1. Is my interpretation of what's going on correct?
2. If yes, is there any chance to download 8bpp instead of 32 and to do the 8->16 conversion on the NCS2?
* I am using the OpenVino API and I have added inputInfo->setPrecision(Precision::U8) already. Unfortunately, this doesn't make any difference.
* I am using a keras/tensorflow model model which is converted from .pb to .xml/.bin by the model optimizer
The NCS2 is meant to be used in a USB 3.0 port as per the hardware requirements.
I did however run a quick test using the Benchmark demo on a USB 3.0 port vs a USB 2.0 port and experienced about an 8 ms loss after running on a 2.0 port - the USB 2.0 port doesn't supply enough power to the NCS2, resulting in a lower latency.

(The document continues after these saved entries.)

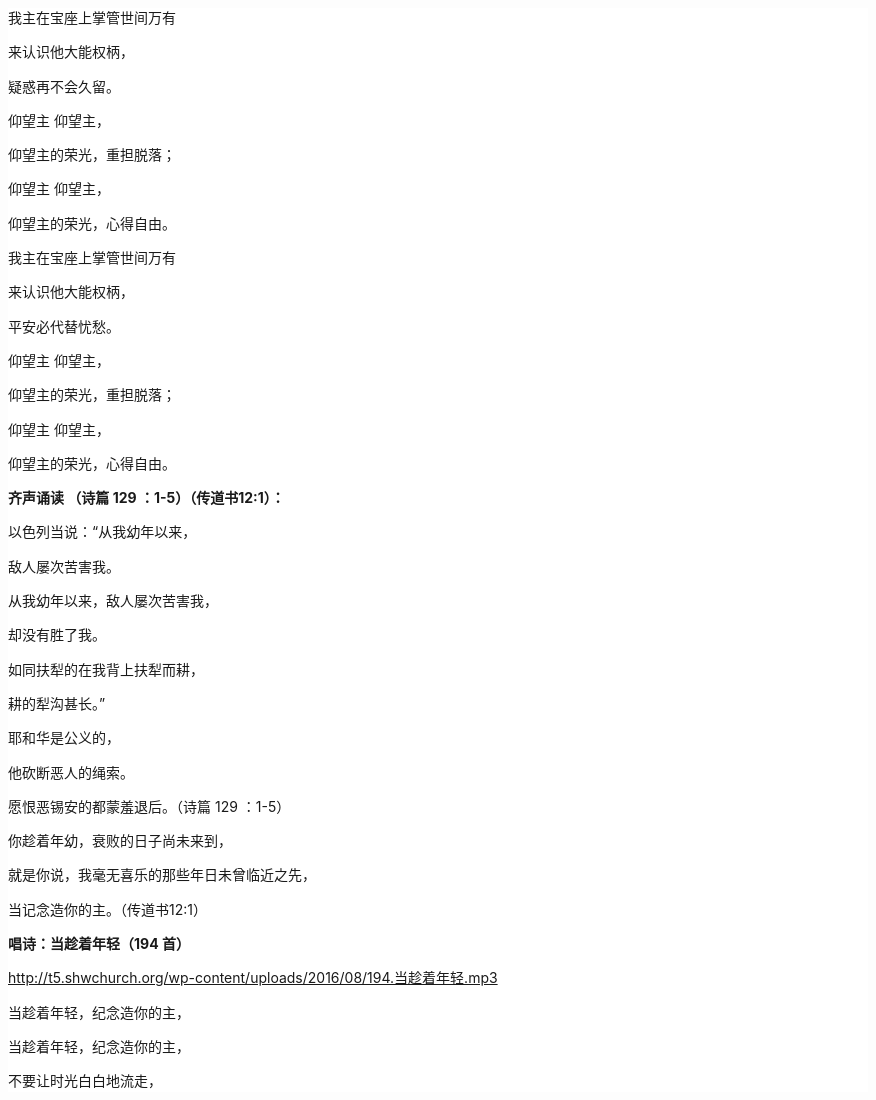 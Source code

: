 我主在宝座上掌管世间万有
  
来认识他大能权柄，
  
疑惑再不会久留。
  
仰望主 仰望主，
  
仰望主的荣光，重担脱落；
  
仰望主 仰望主，
  
仰望主的荣光，心得自由。

我主在宝座上掌管世间万有
  
来认识他大能权柄，
  
平安必代替忧愁。
  
仰望主 仰望主，
  
仰望主的荣光，重担脱落；
  
仰望主 仰望主，
  
仰望主的荣光，心得自由。

**齐声诵读 （诗篇 129 ：1-5）（传道书12:1）：**

以色列当说：“从我幼年以来，
  
敌人屡次苦害我。
  
从我幼年以来，敌人屡次苦害我，
  
却没有胜了我。
  
如同扶犁的在我背上扶犁而耕，
  
耕的犁沟甚长。”
  
耶和华是公义的，
  
他砍断恶人的绳索。
  
愿恨恶锡安的都蒙羞退后。（诗篇 129 ：1-5）

你趁着年幼，衰败的日子尚未来到，
  
就是你说，我毫无喜乐的那些年日未曾临近之先，
  
当记念造你的主。（传道书12:1）

**唱诗：当趁着年轻（194 首）**<audio class="wp-audio-shortcode" id="audio-14213-662" preload="none" style="width: 100%;" controls="controls"><source type="audio/mpeg" src="http://t5.shwchurch.org/wp-content/uploads/2016/08/194.当趁着年轻.mp3?_=662" />

<http://t5.shwchurch.org/wp-content/uploads/2016/08/194.当趁着年轻.mp3></audio> 

当趁着年轻，纪念造你的主，
  
当趁着年轻，纪念造你的主，
  
不要让时光白白地流走，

If you're able to run on a USB 3.0 port and try again, you should be able to get a lower inference time.
many thanks for your response (and apologies for opening the thread twice. There was some delay and I thought my contribution went to /dev/null... )
I fully understand that the stick is meant for USB3 and, of course, I see much better performance when using a USB3 port...
Let me sharpen the point I want to make: Assuming I am correctly interpreting what is going on, 8 bit integers are blown up in software (=inference engine) to 32 bit floats. These are then downloaded to the stick and converted to 16 bit floats by NCS2-HW. If this is true, this doesn't make any sense to me as this is a waste of data download time (by a factor of 4). - And this factor is valid for USB2 as well as USB3.
Yes, you might argue that for USB3 the relative amount of time used for data download is less than for the USB2 case and it is less annoying when using USB3.
However, I am forced to use USB2 and would like to get rid of these (useless) data conversions if there is any chance to do this.
So, my question ist still:
Is there any chance to upload 8 bit integers as 8 bit integers (or maybe even (if needed) 16 bit floats - which would still give me a factor of 2) or is the only accepted format 32 bit float and therefore any data (even if one would use 1 bpp) has to be converted to 32 bit by the inference engine?
Many thanks in advance
Thank you for clarifying!
This document about performing 8-bit int inference might be of use to you, but this preview feature is only available on the CPU: https://docs.openvinotoolkit.org/latest/_docs_IE_DG_Int8Inference.html ;
Please let me know if this answers your question.
thanks you for the link!
Of course, 8 bit quantization could be a work around for my problem. However, this does not really solve my problem because I am forced to use the NCS2 via USB2 and I am not able to perform inference on the CPU. Are there any plans to support 8 bit quantization on NCS2?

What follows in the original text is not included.